Which makes kimchi kimchi?

Kimchi is not the name of a single dish, but a method to preserve various vegetables through salt and fermentation. In Korea, the 200 kimi varieties are officially known, unofficially probably as many as there are families. The traditional process of kimchi-making is a combination of the brine-and/or the sauerkraut technique.

Kimchi doesn't always have to be sharp!

Long before chilli was brought to the Korean Peninsula by Portuguese sailors, kimchi already existed, then under the old term Chimi. There are therefore some varieties that are “white” and therefore not spicy. The basis of kimchi-making is the salting of the vegetables and the associated drainage, not the degree of sharpness.


Acidity is created automatically over time as a result of the fermentation process by natural lactic acid fermentation, so your kimchi always tastes different depending on the maturity. In the beginning, kimchi tastes mainly spicy, but a fruity-sweet note is clearly visible. Freshly prepared kimchi tastes most to beginners. Then sometime after the first weeks, when the lactic acid bacteria start slowly but have not yet reached the maximum form, there is a short mediocre phase. Neither fresh nor sour, neither fish nor meat. In Korea, it is literally said that the kimchi has gone “crazy.” And nobody likes to eat kimchi that is just going crazy. Here only waiting helps, about 1-2 more weeks. The third and final phase lasts the longest. At this stage, kimchi (depending on the variety, preparation method and storage) can be stored for many weeks, months, sometimes over several years. The color is getting darker and more transparent.
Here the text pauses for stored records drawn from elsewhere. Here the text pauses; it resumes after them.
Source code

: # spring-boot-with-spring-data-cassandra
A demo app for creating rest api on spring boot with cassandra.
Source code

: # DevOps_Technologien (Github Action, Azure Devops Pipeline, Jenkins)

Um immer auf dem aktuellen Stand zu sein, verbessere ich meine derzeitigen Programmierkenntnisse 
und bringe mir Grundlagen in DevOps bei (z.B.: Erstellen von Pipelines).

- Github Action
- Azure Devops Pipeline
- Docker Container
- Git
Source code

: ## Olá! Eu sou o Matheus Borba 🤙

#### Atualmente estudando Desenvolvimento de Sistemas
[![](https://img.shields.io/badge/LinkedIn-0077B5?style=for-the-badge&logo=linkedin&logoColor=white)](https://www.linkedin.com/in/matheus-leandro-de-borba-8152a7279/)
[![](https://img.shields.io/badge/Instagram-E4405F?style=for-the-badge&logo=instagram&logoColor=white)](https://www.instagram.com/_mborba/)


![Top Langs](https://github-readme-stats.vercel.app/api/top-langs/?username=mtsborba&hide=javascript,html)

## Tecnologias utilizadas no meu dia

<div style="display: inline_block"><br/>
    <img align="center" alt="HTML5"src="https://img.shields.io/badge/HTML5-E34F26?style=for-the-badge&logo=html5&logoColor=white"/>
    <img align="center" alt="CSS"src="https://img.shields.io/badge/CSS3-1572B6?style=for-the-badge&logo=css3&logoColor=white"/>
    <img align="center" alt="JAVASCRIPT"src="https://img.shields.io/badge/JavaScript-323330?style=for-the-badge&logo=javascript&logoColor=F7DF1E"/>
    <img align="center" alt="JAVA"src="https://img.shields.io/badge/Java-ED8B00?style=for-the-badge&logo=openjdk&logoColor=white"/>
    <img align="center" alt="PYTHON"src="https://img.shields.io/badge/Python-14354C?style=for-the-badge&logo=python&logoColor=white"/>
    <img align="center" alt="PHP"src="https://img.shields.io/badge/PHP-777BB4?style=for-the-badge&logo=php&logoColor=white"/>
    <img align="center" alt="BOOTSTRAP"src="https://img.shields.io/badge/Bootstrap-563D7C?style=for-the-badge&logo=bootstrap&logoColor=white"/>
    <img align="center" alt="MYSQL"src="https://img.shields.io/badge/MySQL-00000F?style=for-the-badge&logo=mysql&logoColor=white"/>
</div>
Some appreciate the tangy acidity of long-stored kimchi, which tickle somewhere between the palate and nose, similar to carbonic acid.


It should be better to say this: NO water. Kimchisaft is automatically created after 1-2 days at the latest. This does not require an extra dose of liquid in the form of cold water. Provided you have the vegetables salted properly and not left raw. Pure cold water from a certain amount always means the risk that the kimchi mold. Anything up to 50 ml is possible (but don’t forget to salt extra), everything beyond that is kamikaze.

Sea salt:

Salt is an important ingredient in kimchi and therefore its quality is not insignificant to the result. Good sea salt paradoxically gives the finished kimchi a “sweet” flavour. When using normal salt instead of sea salt, the amount of salt should be reduced. In Korea, sea salt, which has been stored for at least three years, is considered the best salt for kimchi.

Gochujang vs. Gochugaru:

Again and again it is asked whether Gochujang (chilli paste) can also be taken instead of gochugaru (chilli flakes). And the simple answer is: NO. Gochujang, the paste, while delicious, doesn’t make a real kimchi.